(Data for analysis begins)

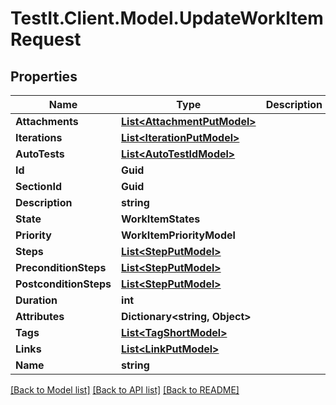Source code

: # TestIt.Client.Model.UpdateWorkItemRequest

## Properties

Name | Type | Description | Notes
------------ | ------------- | ------------- | -------------
**Attachments** | [**List&lt;AttachmentPutModel&gt;**](AttachmentPutModel.md) |  | 
**Iterations** | [**List&lt;IterationPutModel&gt;**](IterationPutModel.md) |  | [optional] 
**AutoTests** | [**List&lt;AutoTestIdModel&gt;**](AutoTestIdModel.md) |  | [optional] 
**Id** | **Guid** |  | 
**SectionId** | **Guid** |  | 
**Description** | **string** |  | [optional] 
**State** | **WorkItemStates** |  | 
**Priority** | **WorkItemPriorityModel** |  | 
**Steps** | [**List&lt;StepPutModel&gt;**](StepPutModel.md) |  | 
**PreconditionSteps** | [**List&lt;StepPutModel&gt;**](StepPutModel.md) |  | 
**PostconditionSteps** | [**List&lt;StepPutModel&gt;**](StepPutModel.md) |  | 
**Duration** | **int** |  | 
**Attributes** | **Dictionary&lt;string, Object&gt;** |  | 
**Tags** | [**List&lt;TagShortModel&gt;**](TagShortModel.md) |  | 
**Links** | [**List&lt;LinkPutModel&gt;**](LinkPutModel.md) |  | 
**Name** | **string** |  | 

[[Back to Model list]](../README.md#documentation-for-models) [[Back to API list]](../README.md#documentation-for-api-endpoints) [[Back to README]](../README.md)

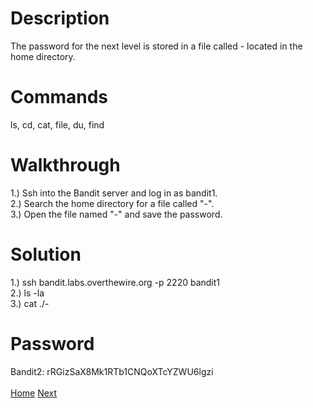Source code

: # Description
The password for the next level is stored in a file called - located in the home directory.
# Commands
ls, cd, cat, file, du, find
# Walkthrough
1.) Ssh into the Bandit server and log in as bandit1. <br />
2.) Search the home directory for a file called "-". <br />
3.) Open the file named "-" and save the password.
# Solution
1.) ssh bandit.labs.overthewire.org -p 2220 bandit1 <br />
2.) ls -la <br />
3.) cat ./-
# Password
Bandit2: rRGizSaX8Mk1RTb1CNQoXTcYZWU6lgzi <br /> <br />
[Home](https://github.com/Spagoooti/OverTheWire-Bandit/blob/main/README.md) [Next](https://github.com/Spagoooti/OverTheWire-Bandit/blob/main/Bandit%202%20-%3E%203.md)
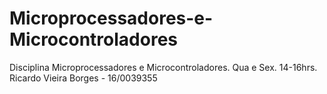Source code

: # Microprocessadores-e-Microcontroladores
Disciplina Microprocessadores e Microcontroladores. Qua e Sex. 14-16hrs. Ricardo Vieira Borges - 16/0039355
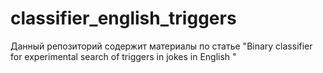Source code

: # classifier_english_triggers
Данный репозиторий содержит материалы по статье "Binary classifier for experimental search of triggers in jokes in English "
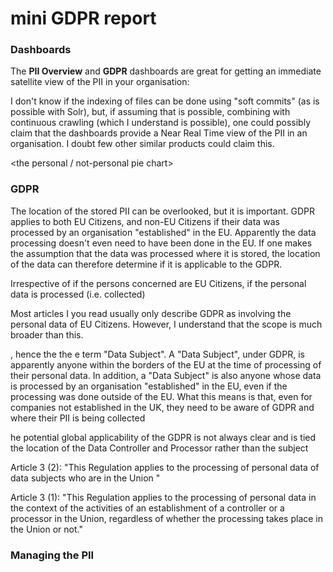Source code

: # mini GDPR report

### Dashboards
The **PII Overview** and **GDPR** dashboards are great for getting an immediate satellite view of the PII in your organisation:

I don't know if the indexing of files can be done using "soft commits" (as is possible with Solr), but, if assuming that is possible, combining with continuous crawling (which I understand is possible), one could possibly claim that the dashboards provide a Near Real Time view of the PII in an organisation. I doubt few other similar products could claim this.

<the personal / not-personal pie chart>

### GDPR
The location of the stored PII can be overlooked, but it is important. GDPR applies to both EU Citizens, and non-EU Citizens if their data was processed by an organisation "established" in the EU. Apparently the data processing doesn't even need to have been done in the EU. If one makes the assumption that the data was processed where it is stored, the location of the data can therefore determine if it is applicable to the GDPR.

Irrespective of if the persons concerned are EU Citizens, if the personal data is processed (i.e. collected) 
 
Most articles I you read usually only describe GDPR as involving the personal data of EU Citizens. However, I understand that the scope is much broader than this.

, hence the the e term "Data Subject". A "Data Subject", under GDPR, is apparently anyone within the borders of the EU at the time of processing of their personal data. In addition, a "Data Subject" is also anyone whose data is processed by an organisation "established" in the EU, even if the processing was done outside of the EU. What this means is that, even for companies not established in the UK, they need to be aware of GDPR and where their PII is being collected

he potential global applicability of the GDPR is not always clear and is tied the location of the Data Controller and Processor rather than the subject


Article 3 (2):
"This Regulation applies to the processing of personal data of data subjects who are in the Union "

Article 3 (1): 
"This Regulation applies to the processing of personal data in the context of the activities of an establishment of a controller or a processor in the Union, regardless of whether the processing takes place in the Union or not."


### Managing the PII





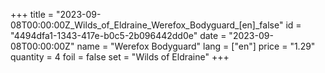 +++
title = "2023-09-08T00:00:00Z_Wilds_of_Eldraine_Werefox_Bodyguard_[en]_false"
id = "4494dfa1-1343-417e-b0c5-2b096442dd0e"
date = "2023-09-08T00:00:00Z"
name = "Werefox Bodyguard"
lang = ["en"]
price = "1.29"
quantity = 4
foil = false
set = "Wilds of Eldraine"
+++
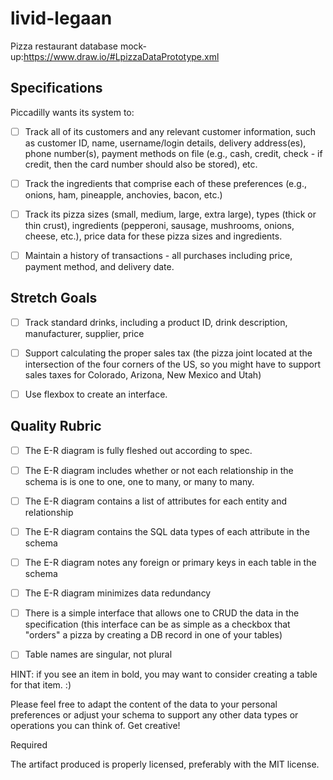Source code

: # livid-legaan
Pizza restaurant
database mock-up:https://www.draw.io/#LpizzaDataPrototype.xml
## Specifications

Piccadilly wants its system to:

- [ ] Track all of its customers and any relevant customer information, such as customer ID, name, username/login details, delivery address(es), phone number(s), payment methods on file (e.g., cash, credit, check - if credit, then the card number should also be stored), etc.
- [ ] Track the ingredients that comprise each of these preferences (e.g., onions, ham, pineapple, anchovies, bacon, etc.)
- [ ] Track its pizza sizes (small, medium, large, extra large), types (thick or thin crust), ingredients (pepperoni, sausage, mushrooms, onions, cheese, etc.), price data for these pizza sizes and ingredients.
- [ ] Maintain a history of transactions - all purchases including price, payment method, and delivery date.
 
 
 ## Stretch Goals
 
 - [ ] Track standard drinks, including a product ID, drink description, manufacturer, supplier, price
 - [ ] Support calculating the proper sales tax (the pizza joint located at the intersection of the four corners of the US, so you might have to support sales taxes for Colorado, Arizona, New Mexico and Utah)
 - [ ] Use flexbox to create an interface. 
 


## Quality Rubric

 - [ ] The E-R diagram is fully fleshed out according to spec.
 - [ ] The E-R diagram includes whether or not each relationship in the schema is is one to one, one to many, or many to many.
 - [ ] The E-R diagram contains a list of attributes for each entity and relationship
 - [ ] The E-R diagram contains the SQL data types of each attribute in the schema
 - [ ] The E-R diagram notes any foreign or primary keys in each table in the schema
 - [ ] The E-R diagram minimizes data redundancy
 - [ ] There is a simple interface that allows one to CRUD the data in the specification (this interface can be as simple as a checkbox that "orders" a pizza by creating a DB record in one of your tables)
 - [ ] Table names are singular, not plural




HINT: if you see an item in bold, you may want to consider creating a table for that item. :)

Please feel free to adapt the content of the data to your personal preferences or adjust your schema to support any other data types or operations you can think of. Get creative!

Required

 The artifact produced is properly licensed, preferably with the MIT license.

(Data for analysis ends)

— Exercise goal —
Your answer is the exact run of lines above from the one with "2.) Search the" through the one with "The **PII Overview**", both ends included, minus any picture.

— Result for this exercise —
2.) Search the home directory for a file called "-". <br />
3.) Open the file named "-" and save the password.
# Solution
1.) ssh bandit.labs.overthewire.org -p 2220 bandit1 <br />
2.) ls -la <br />
3.) cat ./-
# Password
Bandit2: rRGizSaX8Mk1RTb1CNQoXTcYZWU6lgzi <br /> <br />
[Home](https://github.com/Spagoooti/OverTheWire-Bandit/blob/main/README.md) [Next](https://github.com/Spagoooti/OverTheWire-Bandit/blob/main/Bandit%202%20-%3E%203.md)
Source code

: # Microprocessadores-e-Microcontroladores
Disciplina Microprocessadores e Microcontroladores. Qua e Sex. 14-16hrs. Ricardo Vieira Borges - 16/0039355
Source code

: # classifier_english_triggers
Данный репозиторий содержит материалы по статье "Binary classifier for experimental search of triggers in jokes in English "
Source code

: # mini GDPR report

### Dashboards
The **PII Overview** and **GDPR** dashboards are great for getting an immediate satellite view of the PII in your organisation:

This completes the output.